Apple names suppliers, steps up workplace checks

News Wireless Global 16 JAN 2012
Apple names suppliers, steps up workplace checks
Apple has publicly identified nearly all its suppliers and invited an outside workplace conditions group to inspect them, the Financial Times reports. Apple said it would give auditors from the non-profit Fair Labor Association access to facilities in its supply chain and allow them to publish their findings. It also listed the names of suppliers that receive 97 percent of Apple's spending. The information was disclosed in Apple's annual report on supplier responsibility, which showed that the company increased the number of its own inspections by 80 percent from the previous year and that it brought in environmental specialists. The report said that Apple suppliers continue to have a wide range of shortcomings, including pushing employees beyond the company's limit of 60-hour work weeks.

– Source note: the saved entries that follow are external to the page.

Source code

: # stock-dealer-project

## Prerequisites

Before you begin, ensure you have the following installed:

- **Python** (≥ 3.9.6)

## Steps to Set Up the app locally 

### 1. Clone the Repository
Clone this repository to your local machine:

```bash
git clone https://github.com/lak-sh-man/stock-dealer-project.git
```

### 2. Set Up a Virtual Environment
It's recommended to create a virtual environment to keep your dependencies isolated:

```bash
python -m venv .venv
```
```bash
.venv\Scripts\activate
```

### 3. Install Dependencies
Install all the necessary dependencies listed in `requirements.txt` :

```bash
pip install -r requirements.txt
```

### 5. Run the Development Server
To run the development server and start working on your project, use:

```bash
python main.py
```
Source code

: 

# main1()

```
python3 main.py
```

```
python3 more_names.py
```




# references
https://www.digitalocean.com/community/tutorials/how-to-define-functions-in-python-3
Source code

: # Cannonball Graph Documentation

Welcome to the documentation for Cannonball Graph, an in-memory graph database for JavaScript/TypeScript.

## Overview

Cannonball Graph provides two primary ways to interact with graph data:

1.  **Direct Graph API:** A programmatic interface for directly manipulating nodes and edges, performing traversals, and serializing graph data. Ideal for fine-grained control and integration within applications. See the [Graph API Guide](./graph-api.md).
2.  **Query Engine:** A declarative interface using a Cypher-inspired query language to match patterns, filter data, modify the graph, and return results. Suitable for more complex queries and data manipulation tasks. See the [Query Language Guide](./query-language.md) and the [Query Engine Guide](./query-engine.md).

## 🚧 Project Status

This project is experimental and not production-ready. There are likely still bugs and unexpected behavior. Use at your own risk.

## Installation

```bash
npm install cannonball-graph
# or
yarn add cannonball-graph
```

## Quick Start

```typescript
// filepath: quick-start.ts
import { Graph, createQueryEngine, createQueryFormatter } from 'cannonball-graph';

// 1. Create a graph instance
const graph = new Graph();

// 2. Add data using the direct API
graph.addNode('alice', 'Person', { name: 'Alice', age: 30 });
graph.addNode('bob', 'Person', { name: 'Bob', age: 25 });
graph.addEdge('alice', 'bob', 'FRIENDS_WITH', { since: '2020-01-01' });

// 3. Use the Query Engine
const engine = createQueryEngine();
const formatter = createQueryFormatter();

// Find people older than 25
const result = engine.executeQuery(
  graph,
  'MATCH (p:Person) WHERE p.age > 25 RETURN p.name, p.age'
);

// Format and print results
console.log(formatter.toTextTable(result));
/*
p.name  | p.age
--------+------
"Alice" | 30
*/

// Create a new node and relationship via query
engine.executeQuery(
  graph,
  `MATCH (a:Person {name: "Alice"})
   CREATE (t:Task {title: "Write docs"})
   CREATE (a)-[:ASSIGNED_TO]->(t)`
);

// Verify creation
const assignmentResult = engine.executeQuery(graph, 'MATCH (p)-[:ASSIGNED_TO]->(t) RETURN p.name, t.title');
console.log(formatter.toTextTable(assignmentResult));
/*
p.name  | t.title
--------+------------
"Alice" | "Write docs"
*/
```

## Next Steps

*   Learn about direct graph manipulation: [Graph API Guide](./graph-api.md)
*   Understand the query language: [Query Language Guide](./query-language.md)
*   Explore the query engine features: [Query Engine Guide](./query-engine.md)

Only 38 percent of the 229 suppliers audited had working hours in compliance with Apple standards, an improvement from 32 percent the previous year. At 93 facilities, more than half the employees had worked more than 60 hours in at least one week of 12 sampled. Proper overtime wasn't paid at 108 places. In a rarer but more extreme problem, some suppliers relied on recruiters who charged employees so much for finding them work that the employees were in debt and effectively participating in "involuntary labour". Apple insists that employees should be charged no more than one month's wages for placement and it forced its suppliers to reimburse employees USD 3.3 million last year. Underage labour was reduced but still had occurred at five facilities, in no case intentionally, the company said. The previous report found instances at 10 facilities. In a few cases, Apple broke off relations with unnamed suppliers because of their failure to correct practices exposed by the audits.